◆ Work request
With both ends included, repeat exactly the lines of the entries below from the one containing "[T6ttoffWW](SmsDictionary200rc6#T6ttoffWW)| 35.9| True" down to the one containing "[T1ttttoff](SmsDictionary200rc6#T1ttttoff)| 35.9| True", and no others.

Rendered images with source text
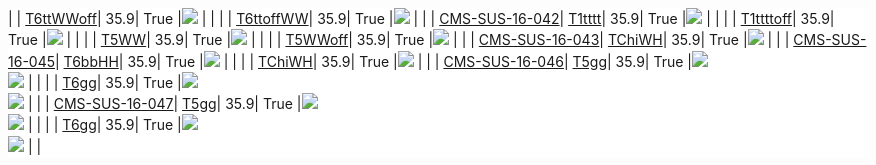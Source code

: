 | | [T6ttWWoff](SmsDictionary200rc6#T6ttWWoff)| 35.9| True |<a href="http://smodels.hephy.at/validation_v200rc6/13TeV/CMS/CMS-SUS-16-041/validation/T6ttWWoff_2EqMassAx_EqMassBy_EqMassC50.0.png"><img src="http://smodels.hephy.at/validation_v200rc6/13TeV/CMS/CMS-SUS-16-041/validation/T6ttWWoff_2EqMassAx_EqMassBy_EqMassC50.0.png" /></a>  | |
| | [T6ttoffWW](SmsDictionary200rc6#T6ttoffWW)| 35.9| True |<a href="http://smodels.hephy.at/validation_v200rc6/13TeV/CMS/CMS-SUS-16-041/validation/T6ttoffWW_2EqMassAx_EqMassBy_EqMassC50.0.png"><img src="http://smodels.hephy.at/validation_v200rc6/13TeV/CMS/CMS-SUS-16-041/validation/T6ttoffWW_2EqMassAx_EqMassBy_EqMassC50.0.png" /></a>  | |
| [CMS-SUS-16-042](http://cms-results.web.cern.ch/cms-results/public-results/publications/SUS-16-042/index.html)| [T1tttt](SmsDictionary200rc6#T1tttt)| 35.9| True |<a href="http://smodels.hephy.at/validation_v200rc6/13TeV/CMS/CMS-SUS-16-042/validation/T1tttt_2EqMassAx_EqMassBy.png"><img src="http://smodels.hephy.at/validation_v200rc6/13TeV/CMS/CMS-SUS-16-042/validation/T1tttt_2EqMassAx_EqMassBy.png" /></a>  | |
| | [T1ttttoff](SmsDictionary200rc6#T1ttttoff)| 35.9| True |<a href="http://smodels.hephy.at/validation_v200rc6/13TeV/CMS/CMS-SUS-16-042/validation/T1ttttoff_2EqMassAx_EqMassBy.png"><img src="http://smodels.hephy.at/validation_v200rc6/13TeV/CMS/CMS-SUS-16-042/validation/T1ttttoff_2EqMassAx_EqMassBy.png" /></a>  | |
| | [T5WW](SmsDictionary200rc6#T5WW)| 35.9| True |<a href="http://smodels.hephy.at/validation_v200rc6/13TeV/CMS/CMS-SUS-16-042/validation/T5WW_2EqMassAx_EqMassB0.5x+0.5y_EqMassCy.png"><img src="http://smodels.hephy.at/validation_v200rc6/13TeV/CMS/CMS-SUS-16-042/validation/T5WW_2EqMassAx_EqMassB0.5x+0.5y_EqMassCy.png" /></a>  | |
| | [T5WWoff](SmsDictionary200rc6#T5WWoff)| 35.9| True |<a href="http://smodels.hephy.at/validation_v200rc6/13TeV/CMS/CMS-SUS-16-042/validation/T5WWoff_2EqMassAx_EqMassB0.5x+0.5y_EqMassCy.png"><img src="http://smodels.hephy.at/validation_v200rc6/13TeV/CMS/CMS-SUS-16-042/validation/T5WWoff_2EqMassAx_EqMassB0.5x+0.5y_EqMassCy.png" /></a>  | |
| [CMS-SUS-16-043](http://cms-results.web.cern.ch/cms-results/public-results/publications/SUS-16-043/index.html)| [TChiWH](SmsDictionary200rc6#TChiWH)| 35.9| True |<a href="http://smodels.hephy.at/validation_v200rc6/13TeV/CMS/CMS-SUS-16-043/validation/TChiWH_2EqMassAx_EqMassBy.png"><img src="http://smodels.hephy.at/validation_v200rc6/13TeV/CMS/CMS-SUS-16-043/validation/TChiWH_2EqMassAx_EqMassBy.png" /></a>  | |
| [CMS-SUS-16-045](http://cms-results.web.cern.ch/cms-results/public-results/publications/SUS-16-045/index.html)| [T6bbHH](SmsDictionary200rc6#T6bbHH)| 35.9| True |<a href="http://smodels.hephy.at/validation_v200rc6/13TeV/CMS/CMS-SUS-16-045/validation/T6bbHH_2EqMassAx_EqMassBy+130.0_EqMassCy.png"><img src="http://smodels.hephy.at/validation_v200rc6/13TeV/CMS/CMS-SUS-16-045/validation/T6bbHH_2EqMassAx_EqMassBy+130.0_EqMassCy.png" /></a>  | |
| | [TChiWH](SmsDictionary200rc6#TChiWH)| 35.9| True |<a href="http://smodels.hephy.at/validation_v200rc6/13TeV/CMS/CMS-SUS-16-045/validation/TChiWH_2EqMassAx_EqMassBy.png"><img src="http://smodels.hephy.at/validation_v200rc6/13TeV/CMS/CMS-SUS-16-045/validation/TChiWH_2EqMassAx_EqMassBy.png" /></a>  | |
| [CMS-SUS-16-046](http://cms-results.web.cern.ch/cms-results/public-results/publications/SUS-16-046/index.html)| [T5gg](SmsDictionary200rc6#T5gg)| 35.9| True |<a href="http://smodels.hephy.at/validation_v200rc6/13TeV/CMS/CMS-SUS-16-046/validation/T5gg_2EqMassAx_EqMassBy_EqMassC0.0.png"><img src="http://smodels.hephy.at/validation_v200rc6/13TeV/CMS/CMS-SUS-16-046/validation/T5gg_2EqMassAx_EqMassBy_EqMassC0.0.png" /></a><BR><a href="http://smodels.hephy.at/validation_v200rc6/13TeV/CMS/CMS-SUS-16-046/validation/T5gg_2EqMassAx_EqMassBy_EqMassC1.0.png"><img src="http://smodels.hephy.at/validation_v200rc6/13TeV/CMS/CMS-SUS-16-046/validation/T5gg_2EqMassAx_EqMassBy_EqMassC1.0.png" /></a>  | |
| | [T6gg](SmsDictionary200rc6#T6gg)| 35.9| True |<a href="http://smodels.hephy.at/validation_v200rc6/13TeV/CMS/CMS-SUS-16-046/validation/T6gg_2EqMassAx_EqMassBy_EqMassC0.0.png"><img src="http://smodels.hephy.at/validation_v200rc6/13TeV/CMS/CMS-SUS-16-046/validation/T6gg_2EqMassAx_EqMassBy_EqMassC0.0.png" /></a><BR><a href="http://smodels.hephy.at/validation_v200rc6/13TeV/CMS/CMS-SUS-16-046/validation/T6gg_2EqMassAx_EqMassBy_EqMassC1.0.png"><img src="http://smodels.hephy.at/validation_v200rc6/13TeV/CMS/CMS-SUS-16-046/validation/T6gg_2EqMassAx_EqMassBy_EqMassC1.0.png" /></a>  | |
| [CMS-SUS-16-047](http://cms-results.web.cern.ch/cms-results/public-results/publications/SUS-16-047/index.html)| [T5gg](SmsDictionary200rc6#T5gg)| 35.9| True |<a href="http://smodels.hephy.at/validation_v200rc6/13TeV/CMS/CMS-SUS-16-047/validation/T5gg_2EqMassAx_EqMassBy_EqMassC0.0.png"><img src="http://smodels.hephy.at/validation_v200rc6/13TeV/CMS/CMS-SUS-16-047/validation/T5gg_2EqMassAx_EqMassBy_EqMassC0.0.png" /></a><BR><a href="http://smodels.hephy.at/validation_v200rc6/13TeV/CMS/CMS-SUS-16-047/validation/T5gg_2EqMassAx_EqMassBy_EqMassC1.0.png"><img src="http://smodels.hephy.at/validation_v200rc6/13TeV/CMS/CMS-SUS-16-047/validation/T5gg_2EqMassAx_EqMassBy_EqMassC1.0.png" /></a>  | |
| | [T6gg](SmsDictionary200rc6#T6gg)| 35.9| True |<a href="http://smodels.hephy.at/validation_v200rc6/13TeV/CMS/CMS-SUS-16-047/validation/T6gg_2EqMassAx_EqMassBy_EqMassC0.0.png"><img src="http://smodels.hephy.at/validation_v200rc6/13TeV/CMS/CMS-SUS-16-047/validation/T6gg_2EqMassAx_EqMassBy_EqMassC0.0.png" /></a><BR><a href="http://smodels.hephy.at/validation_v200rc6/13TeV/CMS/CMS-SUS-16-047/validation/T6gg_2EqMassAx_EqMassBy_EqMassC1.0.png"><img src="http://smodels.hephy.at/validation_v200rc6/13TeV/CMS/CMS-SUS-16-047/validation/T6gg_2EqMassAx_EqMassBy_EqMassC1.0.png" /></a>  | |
---
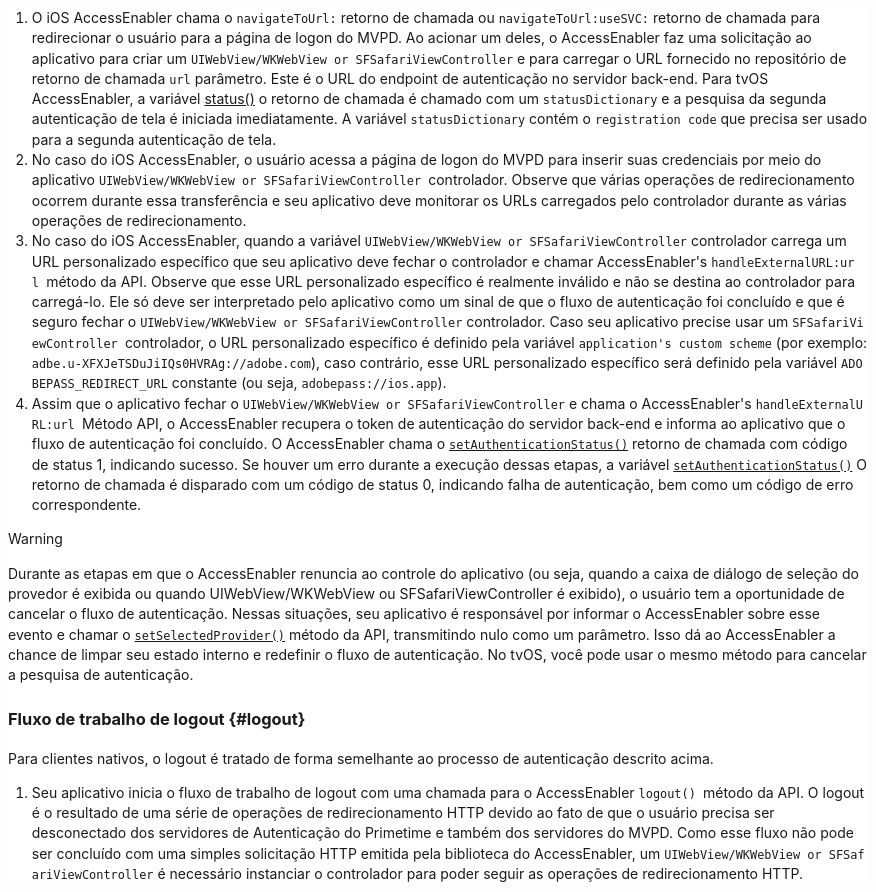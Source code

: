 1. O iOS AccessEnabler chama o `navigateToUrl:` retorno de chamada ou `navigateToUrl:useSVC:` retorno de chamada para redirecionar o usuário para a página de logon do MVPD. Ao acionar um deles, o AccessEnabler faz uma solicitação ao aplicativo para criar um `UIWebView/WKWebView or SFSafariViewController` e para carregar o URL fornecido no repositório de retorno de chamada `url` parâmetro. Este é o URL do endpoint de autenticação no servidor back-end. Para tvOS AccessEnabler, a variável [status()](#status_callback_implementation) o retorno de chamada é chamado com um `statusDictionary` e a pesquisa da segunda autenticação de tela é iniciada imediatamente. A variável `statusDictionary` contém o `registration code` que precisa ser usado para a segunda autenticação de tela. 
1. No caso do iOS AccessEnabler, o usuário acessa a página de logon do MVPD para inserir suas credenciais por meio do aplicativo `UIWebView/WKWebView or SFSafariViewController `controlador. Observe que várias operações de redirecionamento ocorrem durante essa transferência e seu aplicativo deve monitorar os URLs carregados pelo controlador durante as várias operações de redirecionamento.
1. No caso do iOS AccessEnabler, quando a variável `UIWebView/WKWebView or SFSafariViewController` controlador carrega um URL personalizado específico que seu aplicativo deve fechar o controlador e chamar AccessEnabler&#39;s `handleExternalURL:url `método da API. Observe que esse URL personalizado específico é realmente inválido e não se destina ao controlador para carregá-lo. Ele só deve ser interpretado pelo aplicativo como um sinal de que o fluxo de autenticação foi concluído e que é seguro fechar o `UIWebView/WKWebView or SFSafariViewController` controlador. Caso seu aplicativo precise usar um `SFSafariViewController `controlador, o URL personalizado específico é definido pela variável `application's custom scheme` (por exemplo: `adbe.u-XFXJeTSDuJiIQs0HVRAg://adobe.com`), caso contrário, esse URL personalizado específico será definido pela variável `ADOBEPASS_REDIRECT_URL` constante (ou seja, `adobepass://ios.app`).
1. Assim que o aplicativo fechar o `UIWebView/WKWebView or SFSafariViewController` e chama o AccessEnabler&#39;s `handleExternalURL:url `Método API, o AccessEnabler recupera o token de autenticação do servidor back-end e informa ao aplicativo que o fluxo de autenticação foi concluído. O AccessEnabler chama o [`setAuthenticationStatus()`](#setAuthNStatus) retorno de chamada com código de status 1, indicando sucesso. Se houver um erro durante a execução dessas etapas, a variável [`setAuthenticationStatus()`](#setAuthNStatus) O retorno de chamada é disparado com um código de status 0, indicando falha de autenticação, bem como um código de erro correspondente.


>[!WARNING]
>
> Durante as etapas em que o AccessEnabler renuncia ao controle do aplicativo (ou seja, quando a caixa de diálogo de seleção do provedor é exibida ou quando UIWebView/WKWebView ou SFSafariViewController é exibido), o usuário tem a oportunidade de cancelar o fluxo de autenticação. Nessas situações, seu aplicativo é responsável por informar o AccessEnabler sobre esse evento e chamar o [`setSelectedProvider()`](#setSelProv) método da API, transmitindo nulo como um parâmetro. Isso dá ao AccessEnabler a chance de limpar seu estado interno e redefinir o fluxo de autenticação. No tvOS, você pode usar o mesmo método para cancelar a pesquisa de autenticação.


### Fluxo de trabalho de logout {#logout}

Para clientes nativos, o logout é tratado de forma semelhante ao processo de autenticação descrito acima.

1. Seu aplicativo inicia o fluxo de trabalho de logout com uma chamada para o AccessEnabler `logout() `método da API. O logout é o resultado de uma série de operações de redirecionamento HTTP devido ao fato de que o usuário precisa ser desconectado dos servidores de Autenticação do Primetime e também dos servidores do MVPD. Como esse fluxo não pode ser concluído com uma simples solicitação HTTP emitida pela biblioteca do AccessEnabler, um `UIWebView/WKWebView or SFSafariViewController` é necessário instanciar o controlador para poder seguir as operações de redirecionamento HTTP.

◆ Result below
| | [T6ttoffWW](SmsDictionary200rc6#T6ttoffWW)| 35.9| True |<a href="http://smodels.hephy.at/validation_v200rc6/13TeV/CMS/CMS-SUS-16-041/validation/T6ttoffWW_2EqMassAx_EqMassBy_EqMassC50.0.png"><img src="http://smodels.hephy.at/validation_v200rc6/13TeV/CMS/CMS-SUS-16-041/validation/T6ttoffWW_2EqMassAx_EqMassBy_EqMassC50.0.png" /></a>  | |
| [CMS-SUS-16-042](http://cms-results.web.cern.ch/cms-results/public-results/publications/SUS-16-042/index.html)| [T1tttt](SmsDictionary200rc6#T1tttt)| 35.9| True |<a href="http://smodels.hephy.at/validation_v200rc6/13TeV/CMS/CMS-SUS-16-042/validation/T1tttt_2EqMassAx_EqMassBy.png"><img src="http://smodels.hephy.at/validation_v200rc6/13TeV/CMS/CMS-SUS-16-042/validation/T1tttt_2EqMassAx_EqMassBy.png" /></a>  | |
| | [T1ttttoff](SmsDictionary200rc6#T1ttttoff)| 35.9| True |<a href="http://smodels.hephy.at/validation_v200rc6/13TeV/CMS/CMS-SUS-16-042/validation/T1ttttoff_2EqMassAx_EqMassBy.png"><img src="http://smodels.hephy.at/validation_v200rc6/13TeV/CMS/CMS-SUS-16-042/validation/T1ttttoff_2EqMassAx_EqMassBy.png" /></a>  | |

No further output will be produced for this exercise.